*Task requirements*: Transcribe every entry word for word. Skip the pictures.

[Excerpts from a dataset]

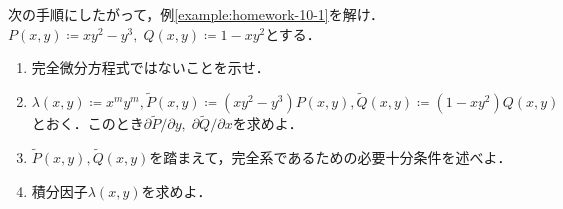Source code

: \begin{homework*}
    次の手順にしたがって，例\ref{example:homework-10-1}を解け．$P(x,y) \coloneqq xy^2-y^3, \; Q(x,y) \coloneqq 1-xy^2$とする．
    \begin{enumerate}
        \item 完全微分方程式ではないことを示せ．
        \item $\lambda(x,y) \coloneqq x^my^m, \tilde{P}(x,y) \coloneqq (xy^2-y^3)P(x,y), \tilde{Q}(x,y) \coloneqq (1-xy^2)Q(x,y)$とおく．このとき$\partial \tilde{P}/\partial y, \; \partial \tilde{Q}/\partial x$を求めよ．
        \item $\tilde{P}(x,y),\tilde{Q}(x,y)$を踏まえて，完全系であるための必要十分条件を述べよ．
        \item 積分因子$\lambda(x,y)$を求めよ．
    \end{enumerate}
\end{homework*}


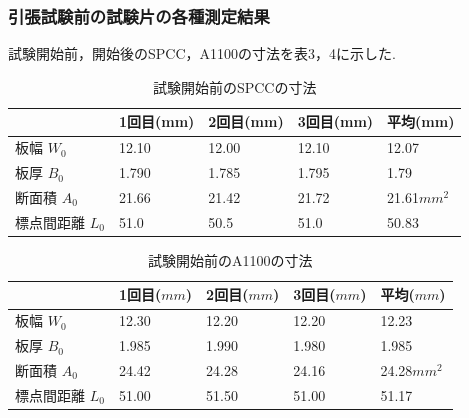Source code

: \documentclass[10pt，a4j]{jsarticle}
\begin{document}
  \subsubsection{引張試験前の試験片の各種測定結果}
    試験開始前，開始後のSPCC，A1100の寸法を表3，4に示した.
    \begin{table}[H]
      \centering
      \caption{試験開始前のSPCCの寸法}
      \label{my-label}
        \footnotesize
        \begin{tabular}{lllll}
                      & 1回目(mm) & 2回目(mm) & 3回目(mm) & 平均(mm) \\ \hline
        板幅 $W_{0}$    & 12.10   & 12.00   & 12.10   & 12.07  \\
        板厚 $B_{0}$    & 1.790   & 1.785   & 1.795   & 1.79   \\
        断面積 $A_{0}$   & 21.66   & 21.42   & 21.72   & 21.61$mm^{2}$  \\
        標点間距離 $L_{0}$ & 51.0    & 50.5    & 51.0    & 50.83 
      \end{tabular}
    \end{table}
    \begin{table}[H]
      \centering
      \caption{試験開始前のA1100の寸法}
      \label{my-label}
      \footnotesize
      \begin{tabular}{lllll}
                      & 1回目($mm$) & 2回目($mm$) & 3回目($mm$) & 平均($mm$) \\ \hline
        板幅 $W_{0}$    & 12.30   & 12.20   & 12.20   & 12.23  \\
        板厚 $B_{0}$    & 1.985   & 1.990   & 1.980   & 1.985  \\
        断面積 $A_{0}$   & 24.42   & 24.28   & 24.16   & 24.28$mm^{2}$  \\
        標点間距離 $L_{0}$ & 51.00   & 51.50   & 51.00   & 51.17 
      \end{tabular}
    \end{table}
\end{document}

*Solution for this problem*:
Source code

: \begin{homework*}
    次の手順にしたがって，例\ref{example:homework-10-1}を解け．$P(x,y) \coloneqq xy^2-y^3, \; Q(x,y) \coloneqq 1-xy^2$とする．
    \begin{enumerate}
        \item 完全微分方程式ではないことを示せ．
        \item $\lambda(x,y) \coloneqq x^my^m, \tilde{P}(x,y) \coloneqq (xy^2-y^3)P(x,y), \tilde{Q}(x,y) \coloneqq (1-xy^2)Q(x,y)$とおく．このとき$\partial \tilde{P}/\partial y, \; \partial \tilde{Q}/\partial x$を求めよ．
        \item $\tilde{P}(x,y),\tilde{Q}(x,y)$を踏まえて，完全系であるための必要十分条件を述べよ．
        \item 積分因子$\lambda(x,y)$を求めよ．
    \end{enumerate}
\end{homework*}


Source code

: \documentclass[10pt，a4j]{jsarticle}
\begin{document}
  \subsubsection{引張試験前の試験片の各種測定結果}
    試験開始前，開始後のSPCC，A1100の寸法を表3，4に示した.
    \begin{table}[H]
      \centering
      \caption{試験開始前のSPCCの寸法}
      \label{my-label}
        \footnotesize
        \begin{tabular}{lllll}
                      & 1回目(mm) & 2回目(mm) & 3回目(mm) & 平均(mm) \\ \hline
        板幅 $W_{0}$    & 12.10   & 12.00   & 12.10   & 12.07  \\
        板厚 $B_{0}$    & 1.790   & 1.785   & 1.795   & 1.79   \\
        断面積 $A_{0}$   & 21.66   & 21.42   & 21.72   & 21.61$mm^{2}$  \\
        標点間距離 $L_{0}$ & 51.0    & 50.5    & 51.0    & 50.83 
      \end{tabular}
    \end{table}
    \begin{table}[H]
      \centering
      \caption{試験開始前のA1100の寸法}
      \label{my-label}
      \footnotesize
      \begin{tabular}{lllll}
                      & 1回目($mm$) & 2回目($mm$) & 3回目($mm$) & 平均($mm$) \\ \hline
        板幅 $W_{0}$    & 12.30   & 12.20   & 12.20   & 12.23  \\
        板厚 $B_{0}$    & 1.985   & 1.990   & 1.980   & 1.985  \\
        断面積 $A_{0}$   & 24.42   & 24.28   & 24.16   & 24.28$mm^{2}$  \\
        標点間距離 $L_{0}$ & 51.00   & 51.50   & 51.00   & 51.17 
      \end{tabular}
    \end{table}
\end{document}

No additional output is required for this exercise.